● Provided records
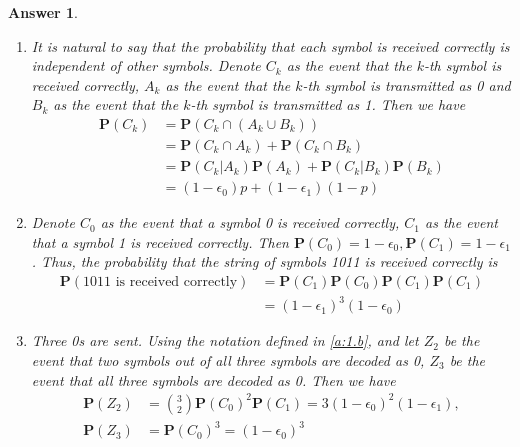 \documentclass[utf8]{article}
\theoremstyle{definition}%
\theoremstyle{plain}%
\newtheorem{answer}{Answer} %
\begin{document}
\begin{answer} ~
\begin{enumerate}[label=(\alph*)]
    \item It is natural to say that the probability that each symbol is received correctly is independent of other symbols. Denote $C_k$ as the event that the $k$-th symbol is received correctly, $A_k$ as the event that the $k$-th symbol is transmitted as 0 and $B_k$ as the event that the $k$-th symbol is transmitted as 1. Then we have
    \begin{equation}
    \begin{aligned}
        \mathbf{P}(C_k) &= \mathbf{P}\left(C_k \cap (A_k \cup B_k)\right) \\
        &= \mathbf{P}(C_k \cap A_k) + \mathbf{P}(C_k \cap B_k) \\
        &= \mathbf{P}(C_k | A_k) \mathbf{P}(A_k) + \mathbf{P}(C_k | B_k) \mathbf{P}(B_k) \\
        &= (1-\epsilon_0)p + (1-\epsilon_1)(1-p)
    \end{aligned}
    \end{equation}
    \item \label{a:1.b} Denote $C_0$ as the event that a symbol 0 is received correctly, $C_1$ as the event that a symbol 1 is received correctly. Then $\mathbf{P}(C_0) = 1-\epsilon_0, \mathbf{P}(C_1) = 1-\epsilon_1$.
    Thus, the probability that the string of symbols 1011 is received correctly is
    \begin{equation}
    \begin{aligned}
        \mathbf{P}(\text{1011 is received correctly}) &= \mathbf{P}(C_1) \mathbf{P}(C_0) \mathbf{P}(C_1) \mathbf{P}(C_1) \\
        &= (1-\epsilon_1)^3(1-\epsilon_0)
    \end{aligned}
    \end{equation}
    \item Three 0s are sent. Using the notation defined in \ref{a:1.b}, and let $Z_2$ be the event that two symbols out of all three symbols are decoded as 0, $Z_3$ be the event that all three symbols are decoded as 0. Then we have
    \begin{equation}
    \begin{aligned}
        \mathbf{P}(Z_2) &= \binom{3}{2}  \mathbf{P}(C_0)^2 \mathbf{P}(C_1) = 3(1-\epsilon_0)^2(1-\epsilon_1), \\
        \mathbf{P}(Z_3) &= \mathbf{P}(C_0)^3 = (1-\epsilon_0)^3
    \end{aligned}

\end{equation}
\end{enumerate}
\end{answer}
\end{document}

● Directions
Reproduce only the lines running from the one with "Thus, the probability" through the final line of the listing above, both ends included.

● Task result
    Thus, the probability that the string of symbols 1011 is received correctly is
    \begin{equation}
    \begin{aligned}
        \mathbf{P}(\text{1011 is received correctly}) &= \mathbf{P}(C_1) \mathbf{P}(C_0) \mathbf{P}(C_1) \mathbf{P}(C_1) \\
        &= (1-\epsilon_1)^3(1-\epsilon_0)
    \end{aligned}
    \end{equation}
    \item Three 0s are sent. Using the notation defined in \ref{a:1.b}, and let $Z_2$ be the event that two symbols out of all three symbols are decoded as 0, $Z_3$ be the event that all three symbols are decoded as 0. Then we have
    \begin{equation}
    \begin{aligned}
        \mathbf{P}(Z_2) &= \binom{3}{2}  \mathbf{P}(C_0)^2 \mathbf{P}(C_1) = 3(1-\epsilon_0)^2(1-\epsilon_1), \\
        \mathbf{P}(Z_3) &= \mathbf{P}(C_0)^3 = (1-\epsilon_0)^3
    \end{aligned}

\end{equation}
\end{enumerate}
\end{answer}
\end{document}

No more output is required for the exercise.